Im Ort angekommen – Nachbar statt Fremder

Foto-Ausstellung im Foyer des Landratsamts

Groß-Gerau – Ein Leben in Freiheit und ohne Angst – das wünschen sich Menschen, die aus fernen Ländern nach Deutschland geflüchtet sind. Zum Beispiel Hani aus dem Iran, der als Christ vor den allgegenwärtigen Repressionen des Staates gegen Andersgläubige floh. Oder Nasima aus Afghanistan, die mit drei Brüdern und ihrem behinderten Kind vier Monate lang auf der Flucht war und nichts mehr besaß außer den Kleidern auf dem Leib, als sie hier ankam.
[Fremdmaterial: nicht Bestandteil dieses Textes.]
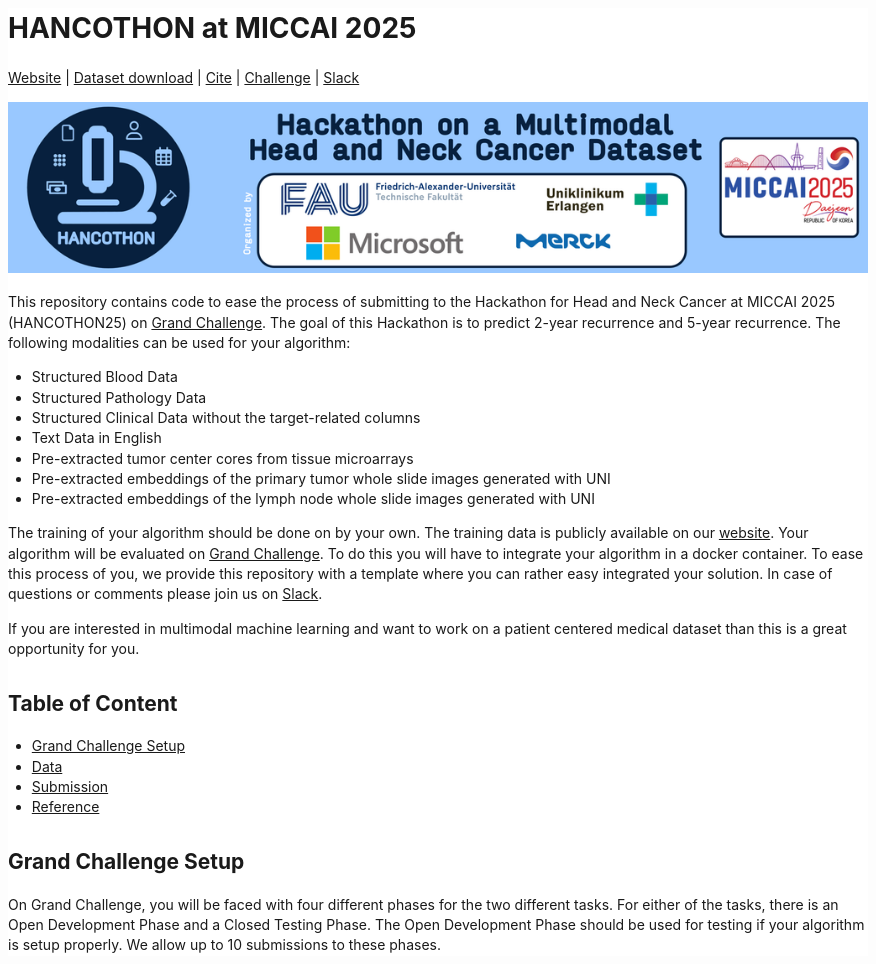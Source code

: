 # HANCOTHON at MICCAI 2025
[Website](https://hancock.research.fau.eu/) | [Dataset download](https://hancock.research.fau.eu/download) | [Cite](#reference) | [Challenge](https://hancothon25.grand-challenge.org/) | [Slack](https://join.slack.com/t/hancothonatmiccai2025/shared_invite/zt-32ol7b80h-~Uqa0ubgplM5Fb2OkYafLA)

![HANCOTHON25 Banner](./images/banner.png)

This repository contains code to ease the process of submitting to the Hackathon for Head and Neck Cancer at MICCAI 2025 (HANCOTHON25) on [Grand Challenge](https://hancothon25.grand-challenge.org/). The goal of this Hackathon is to predict 2-year recurrence and 5-year recurrence. The following modalities can be used for your algorithm:
- Structured Blood Data
- Structured Pathology Data
- Structured Clinical Data without the target-related columns
- Text Data in English
- Pre-extracted tumor center cores from tissue microarrays
- Pre-extracted embeddings of the primary tumor whole slide images generated with UNI
- Pre-extracted embeddings of the lymph node whole slide images generated with UNI

The training of your algorithm should be done on by your own. The training data is publicly available on our [website](https://hancock.research.fau.eu/download). Your algorithm will be evaluated on [Grand Challenge](https://hancothon25.grand-challenge.org/). To do this you will have to integrate your algorithm in a docker container. To ease this process of you, we provide this repository with a template where you can rather easy integrated your solution. In case of questions or comments please join us on [Slack](https://join.slack.com/t/hancothonatmiccai2025/shared_invite/zt-32ol7b80h-~Uqa0ubgplM5Fb2OkYafLA).

If you are interested in multimodal machine learning and want to work on a patient centered medical dataset than this is a great opportunity for you. 

## Table of Content
- [Grand Challenge Setup](#grand-challenge-setup)
- [Data](#data)
- [Submission](#submission)
- [Reference](#reference)

## Grand Challenge Setup
On Grand Challenge, you will be faced with four different phases for the two different tasks. For either of the tasks, there is an Open Development Phase and a Closed Testing Phase. The Open Development Phase should be used for testing if your algorithm is setup properly. We allow up to 10 submissions to these phases.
Beide arbeiten heute regelmäßig für die Tafel in Ginsheim-Gustavsburg. So kam es auch, dass sie an einem Projekt der Fotografin Sabine Neumann teilnahmen. Diese stellte auf Initiative der Tafel die FotoAusstellung „Hallo, ich bin Ihr Nachbar!“ zusammen, sprach mit den neuen Kundinnen und Kunden der Tafel, lichtete sie ab.

Die beeindruckenden und würdevollen Porträtfotos auf schwarzem Grund werden ergänzt von kurzen Lebensbeschreibungen. Insgesamt entstanden 20 Bilder. Einige sind noch immer in der evangelischen Kirche in Ginsheim zu sehen, wo die Ausstellung zuerst gezeigt wurde. Andere Porträts finden sich in Geschäften in den MainspitzOrten, um dort zu signalisieren: Wir leben als neue Nachbarn unter Euch, wir gehören jetzt zu Euch.

15 der Aufnahmen werden seit Montag, 11. Februar, im Foyer des Groß-Gerauer Landratsamts gezeigt. Dort sind sie zu den Öffnungszeiten der Kreisverwaltung noch bis 1. März zu sehen.

„Es war und ist mir ein Anliegen, dass die zu uns geflüchteten Menschen nicht auf das Merkmal Flüchtling reduziert werden“, sagt Fotografin Sabine Neumann. „Wie lange ist man denn der oder die Geflüchtete? Irgendwann muss diese Charakterisierung aufhören.“ Viele Menschen fänden in ihrer Familiengeschichte Geschichten von Flucht und Zuwanderung aus früheren Zeiten – gerade im Zuwanderungskreis GroßGerau, wie Landrat Thomas Will bestätigte.

Sonja Ritz, Vorsitzende des Vereins Tafel Ginsheim Gustavsburg, ergänzte bei der Ausstellungseröffnung am Montag: „Die Menschen sind mittlerweile bei uns im Ort angekommen. Daher auch der Titel der Bilderschau: Hallo, ich bin Ihr Nachbar!“ Auch Harald Bott und Olga Stüwe von der Stabsstelle Asyl und Zuwanderung der Kreisverwaltung gefällt der Ansatz, von neuen Mitbürgerinnen und Mitbürgern zu sprechen und sich ihnen zuzuwenden.

Die Ausstellung ist, so heißt es im Konzept, „ein Versuch und zugleich die Aufforderung, einander zu entdecken. Angekommene Menschen zeigen den Mut, sich zu zeigen. Es ist ein Angebot, einander wahrzunehmen und einander anzunehmen, um gemeinsam Schritte in eine friedvolle Nachbarschaft zu gehen.“ Die Zugezogenen sind nicht eindimensional. Sie sind Persönlichkeiten mit vielen Facetten, mit Stärken und Schwächen, Fähigkeiten und Bedürfnissen. Darauf will die Fotoschau aufmerksam machen.

Wer seine Gedanken oder Anregungen zu den Bildern loswerden möchte, kann dies auf einer Schreibtafel, die neben den Fotos steht, gern tun.